• [Your instructions] From the data underneath, reproduce exactly the stretch that begins at the line with "In this repository, we" and ends after the line with "We build two".

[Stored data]

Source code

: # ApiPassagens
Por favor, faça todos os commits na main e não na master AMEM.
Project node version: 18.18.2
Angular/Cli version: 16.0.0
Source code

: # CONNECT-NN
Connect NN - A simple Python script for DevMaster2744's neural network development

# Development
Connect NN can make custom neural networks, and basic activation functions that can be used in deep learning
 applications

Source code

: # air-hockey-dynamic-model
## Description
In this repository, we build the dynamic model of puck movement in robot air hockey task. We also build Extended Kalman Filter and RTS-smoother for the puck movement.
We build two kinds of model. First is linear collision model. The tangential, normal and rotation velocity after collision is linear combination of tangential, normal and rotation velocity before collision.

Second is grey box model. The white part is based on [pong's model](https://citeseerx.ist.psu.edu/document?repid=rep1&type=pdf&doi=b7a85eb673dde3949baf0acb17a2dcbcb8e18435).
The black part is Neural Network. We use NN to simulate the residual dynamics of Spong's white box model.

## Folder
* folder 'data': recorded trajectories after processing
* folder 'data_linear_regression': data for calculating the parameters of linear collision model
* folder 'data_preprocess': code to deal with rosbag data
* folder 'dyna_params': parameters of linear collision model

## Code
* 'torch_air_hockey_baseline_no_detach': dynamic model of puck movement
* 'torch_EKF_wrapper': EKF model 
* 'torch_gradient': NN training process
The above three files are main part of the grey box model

• [Task solution]
In this repository, we build the dynamic model of puck movement in robot air hockey task. We also build Extended Kalman Filter and RTS-smoother for the puck movement.
We build two kinds of model. First is linear collision model. The tangential, normal and rotation velocity after collision is linear combination of tangential, normal and rotation velocity before collision.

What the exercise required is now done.